Como se percebe, as cenas são puramente descritivas e é no encadeamento que se faz a literatura, carregada, no todo, com questões humanas mais profundas. Pode-se pensar que com essa mesma habilidade a autora teria escrito um atraente livro sobre cozinha ou mecânica de carros. Como o tema é o ato sexual, aos homens de menor controle sobre as emoções recomenda-se que evite a leitura em lugares públicos.

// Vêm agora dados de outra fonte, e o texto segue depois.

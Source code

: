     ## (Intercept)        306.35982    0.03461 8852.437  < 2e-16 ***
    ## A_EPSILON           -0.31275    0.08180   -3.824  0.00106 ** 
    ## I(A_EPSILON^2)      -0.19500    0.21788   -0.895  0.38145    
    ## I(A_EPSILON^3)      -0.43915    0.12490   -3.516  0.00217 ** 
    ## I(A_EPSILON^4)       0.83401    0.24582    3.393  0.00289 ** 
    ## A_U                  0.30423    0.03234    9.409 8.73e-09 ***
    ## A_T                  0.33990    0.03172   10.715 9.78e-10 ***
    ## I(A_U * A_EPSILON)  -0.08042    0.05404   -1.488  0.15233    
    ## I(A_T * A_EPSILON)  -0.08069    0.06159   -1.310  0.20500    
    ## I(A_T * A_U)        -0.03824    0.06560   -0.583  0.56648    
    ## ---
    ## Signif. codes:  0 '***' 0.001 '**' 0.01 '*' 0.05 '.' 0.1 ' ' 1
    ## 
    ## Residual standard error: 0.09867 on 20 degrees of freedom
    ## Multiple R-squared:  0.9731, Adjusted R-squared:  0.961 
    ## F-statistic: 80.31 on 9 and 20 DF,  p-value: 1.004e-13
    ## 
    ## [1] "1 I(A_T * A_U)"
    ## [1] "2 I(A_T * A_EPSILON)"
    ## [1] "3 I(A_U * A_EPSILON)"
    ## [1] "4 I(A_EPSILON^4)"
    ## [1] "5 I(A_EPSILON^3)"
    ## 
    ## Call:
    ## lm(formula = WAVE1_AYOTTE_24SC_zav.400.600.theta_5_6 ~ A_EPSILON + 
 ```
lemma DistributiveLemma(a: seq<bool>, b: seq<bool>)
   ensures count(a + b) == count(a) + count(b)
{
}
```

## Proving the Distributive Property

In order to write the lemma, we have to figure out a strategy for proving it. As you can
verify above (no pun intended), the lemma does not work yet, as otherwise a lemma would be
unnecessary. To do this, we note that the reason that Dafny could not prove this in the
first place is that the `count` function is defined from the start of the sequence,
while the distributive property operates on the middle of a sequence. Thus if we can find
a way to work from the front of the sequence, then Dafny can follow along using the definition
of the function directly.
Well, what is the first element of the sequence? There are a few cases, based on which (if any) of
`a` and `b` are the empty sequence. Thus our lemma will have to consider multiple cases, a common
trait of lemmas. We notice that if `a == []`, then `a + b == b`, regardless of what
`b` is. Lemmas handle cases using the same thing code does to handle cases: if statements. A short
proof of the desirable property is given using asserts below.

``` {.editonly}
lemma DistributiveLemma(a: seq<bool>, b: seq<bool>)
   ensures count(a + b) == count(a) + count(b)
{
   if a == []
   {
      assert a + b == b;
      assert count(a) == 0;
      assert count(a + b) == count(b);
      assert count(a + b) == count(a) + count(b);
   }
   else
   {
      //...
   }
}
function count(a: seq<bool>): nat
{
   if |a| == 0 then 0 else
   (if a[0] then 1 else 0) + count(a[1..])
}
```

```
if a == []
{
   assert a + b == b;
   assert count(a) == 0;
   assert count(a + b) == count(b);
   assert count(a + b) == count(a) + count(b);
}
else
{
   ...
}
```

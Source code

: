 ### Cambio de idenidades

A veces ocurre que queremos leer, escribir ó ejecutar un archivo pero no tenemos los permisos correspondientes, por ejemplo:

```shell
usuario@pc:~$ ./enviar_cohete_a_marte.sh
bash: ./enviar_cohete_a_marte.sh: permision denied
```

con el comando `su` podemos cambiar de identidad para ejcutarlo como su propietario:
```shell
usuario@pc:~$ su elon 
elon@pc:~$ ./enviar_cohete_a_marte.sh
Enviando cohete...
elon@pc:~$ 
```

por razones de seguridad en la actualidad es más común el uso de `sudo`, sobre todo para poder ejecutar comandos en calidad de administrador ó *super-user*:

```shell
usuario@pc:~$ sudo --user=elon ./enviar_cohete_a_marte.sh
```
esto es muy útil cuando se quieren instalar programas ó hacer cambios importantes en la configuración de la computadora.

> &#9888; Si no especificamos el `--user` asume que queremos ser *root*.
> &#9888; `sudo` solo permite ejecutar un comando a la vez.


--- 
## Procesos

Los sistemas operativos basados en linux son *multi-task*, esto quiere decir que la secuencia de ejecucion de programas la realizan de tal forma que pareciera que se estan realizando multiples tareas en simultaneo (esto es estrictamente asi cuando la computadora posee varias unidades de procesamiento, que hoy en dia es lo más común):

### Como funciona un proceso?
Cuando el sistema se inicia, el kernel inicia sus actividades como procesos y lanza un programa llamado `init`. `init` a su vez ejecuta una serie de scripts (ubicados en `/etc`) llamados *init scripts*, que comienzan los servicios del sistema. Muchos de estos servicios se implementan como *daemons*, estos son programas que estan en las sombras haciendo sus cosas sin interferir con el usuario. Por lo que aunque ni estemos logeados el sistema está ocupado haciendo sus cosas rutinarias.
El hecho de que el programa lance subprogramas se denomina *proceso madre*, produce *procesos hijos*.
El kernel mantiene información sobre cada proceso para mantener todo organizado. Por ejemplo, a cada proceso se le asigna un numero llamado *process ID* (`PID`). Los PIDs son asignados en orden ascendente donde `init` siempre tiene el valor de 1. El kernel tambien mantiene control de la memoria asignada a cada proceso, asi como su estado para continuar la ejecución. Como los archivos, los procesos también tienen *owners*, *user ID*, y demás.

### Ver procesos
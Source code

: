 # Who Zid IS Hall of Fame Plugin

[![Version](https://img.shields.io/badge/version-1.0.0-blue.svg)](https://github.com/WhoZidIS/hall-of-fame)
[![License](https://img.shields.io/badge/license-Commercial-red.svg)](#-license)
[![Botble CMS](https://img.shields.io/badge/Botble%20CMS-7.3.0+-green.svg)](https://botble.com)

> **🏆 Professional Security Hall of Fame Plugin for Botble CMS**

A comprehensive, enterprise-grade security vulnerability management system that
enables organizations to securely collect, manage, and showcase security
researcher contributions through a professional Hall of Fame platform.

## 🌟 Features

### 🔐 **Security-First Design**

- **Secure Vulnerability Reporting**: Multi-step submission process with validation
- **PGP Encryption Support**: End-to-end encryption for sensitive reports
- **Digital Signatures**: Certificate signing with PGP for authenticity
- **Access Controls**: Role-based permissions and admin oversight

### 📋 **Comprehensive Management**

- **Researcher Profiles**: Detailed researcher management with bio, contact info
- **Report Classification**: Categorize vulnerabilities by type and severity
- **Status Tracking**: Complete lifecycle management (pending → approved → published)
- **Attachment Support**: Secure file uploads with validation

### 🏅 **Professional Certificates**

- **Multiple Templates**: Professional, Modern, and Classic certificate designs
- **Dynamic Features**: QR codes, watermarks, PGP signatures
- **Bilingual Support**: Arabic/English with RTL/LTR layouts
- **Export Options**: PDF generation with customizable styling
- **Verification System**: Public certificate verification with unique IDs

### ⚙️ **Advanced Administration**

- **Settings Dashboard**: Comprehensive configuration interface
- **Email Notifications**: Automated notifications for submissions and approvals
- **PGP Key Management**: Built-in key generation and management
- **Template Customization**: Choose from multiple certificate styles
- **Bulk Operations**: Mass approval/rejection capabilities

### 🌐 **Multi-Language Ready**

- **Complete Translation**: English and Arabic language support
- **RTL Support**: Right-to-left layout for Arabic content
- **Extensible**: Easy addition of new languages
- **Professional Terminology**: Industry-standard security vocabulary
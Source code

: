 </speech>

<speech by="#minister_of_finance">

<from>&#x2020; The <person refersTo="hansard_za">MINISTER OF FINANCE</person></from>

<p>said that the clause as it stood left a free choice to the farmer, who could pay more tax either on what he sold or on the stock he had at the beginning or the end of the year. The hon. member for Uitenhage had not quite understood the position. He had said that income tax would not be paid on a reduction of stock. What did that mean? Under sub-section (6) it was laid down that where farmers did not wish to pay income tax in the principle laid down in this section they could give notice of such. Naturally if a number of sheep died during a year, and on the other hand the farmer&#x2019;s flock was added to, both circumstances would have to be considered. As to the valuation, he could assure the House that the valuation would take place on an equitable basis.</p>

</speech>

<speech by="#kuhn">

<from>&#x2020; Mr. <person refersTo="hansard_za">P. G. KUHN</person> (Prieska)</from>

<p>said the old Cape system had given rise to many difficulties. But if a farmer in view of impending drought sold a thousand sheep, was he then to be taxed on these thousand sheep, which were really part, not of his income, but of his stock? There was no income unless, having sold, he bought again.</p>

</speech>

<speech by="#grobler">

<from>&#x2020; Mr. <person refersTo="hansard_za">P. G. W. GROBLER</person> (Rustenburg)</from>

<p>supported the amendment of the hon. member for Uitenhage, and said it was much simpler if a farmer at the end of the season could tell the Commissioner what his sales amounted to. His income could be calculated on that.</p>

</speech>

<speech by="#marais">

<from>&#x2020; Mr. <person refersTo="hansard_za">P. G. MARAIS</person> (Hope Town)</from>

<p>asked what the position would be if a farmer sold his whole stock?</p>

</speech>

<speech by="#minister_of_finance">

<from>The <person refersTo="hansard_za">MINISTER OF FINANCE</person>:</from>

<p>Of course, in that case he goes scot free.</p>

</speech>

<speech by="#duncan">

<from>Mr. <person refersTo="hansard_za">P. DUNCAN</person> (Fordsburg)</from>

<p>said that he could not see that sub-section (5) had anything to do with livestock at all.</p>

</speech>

Drummond teve seus poemas eróticos publicados depois de sua morte — o que ele próprio achava deles? Mas a referência que Anna P. faz ao poeta está em dois textos do primeiro capítulo. São os bem-humorados ABC I, ABC II e ABC anal. Quadrilha seria o poema de CDA homenageado. “André gostava de dar pancadinhas no meu clitóris com a parte de trás dos dedos; Bruno gostava de vibrar a pontinha dele com a ponta da língua; Caio sugava lento, comprido e fundo… ” (trecho de ABC I). No primeiro da série, são as descrições do que os homens fazem com ela, em ordem alfabética. Em ABC II é da mesma forma o que os homens gostam que ela faça com eles. No terceiro, o conteúdo está entregue no título.

Cresce a suspeita da presença de Freud no texto Quem com falo fere, com falo será ferido. Aqui ela literalmente vira o jogo, comanda o sexo, descreve a cena do ato com a mulher agindo e dizendo coisas de maneira comumente masculina. “Ele foi relaxando, se deixando foder, e eu fui ficando mais forte, mais viril, e podia sentir meu clitóris crescer a ponto de explorar a entrada da bunda dele”. A questão clássica do domínio masculino no sexo, subjugando a mulher, é completamente invertida.

Série
O livro Tudo o que pensei mas não falei faz parte de uma série da editora Hedra. Houve um primeiro lançamento com três obras e outras três estão no prelo. São autores clássicos e outros contemporâneos (caso de Anna P.), como Oscar Wilde, Sacher-Masoch, Robert Stoller (ensaios) e o poeta Glauco Mattoso.

Tudo que eu pensei mas não falei na noite passada
Anna P.
Hedra
161 págs.
Anna P.
Alguém sabe quem é Anna P.? O pseudônimo, em buscas na internet, remete a uma marca internacional de cosméticos e a uma mulher na Inglaterra que fabrica adereços de moda. No livro só está dito que é uma escritora brasileira contemporânea e que esta é sua primeira obra publicada. Homem ou mulher, segundo o editor da Hedra, Luiz Dolhnikoff, Anna P. vive na Vila Madalena, em São Paulo.
André Argolo

É jornalista e pós-graduado em Formação de Escritores pelo ISE Vera Cruz (São Paulo). Autor do livro de poemas Vento sudoeste.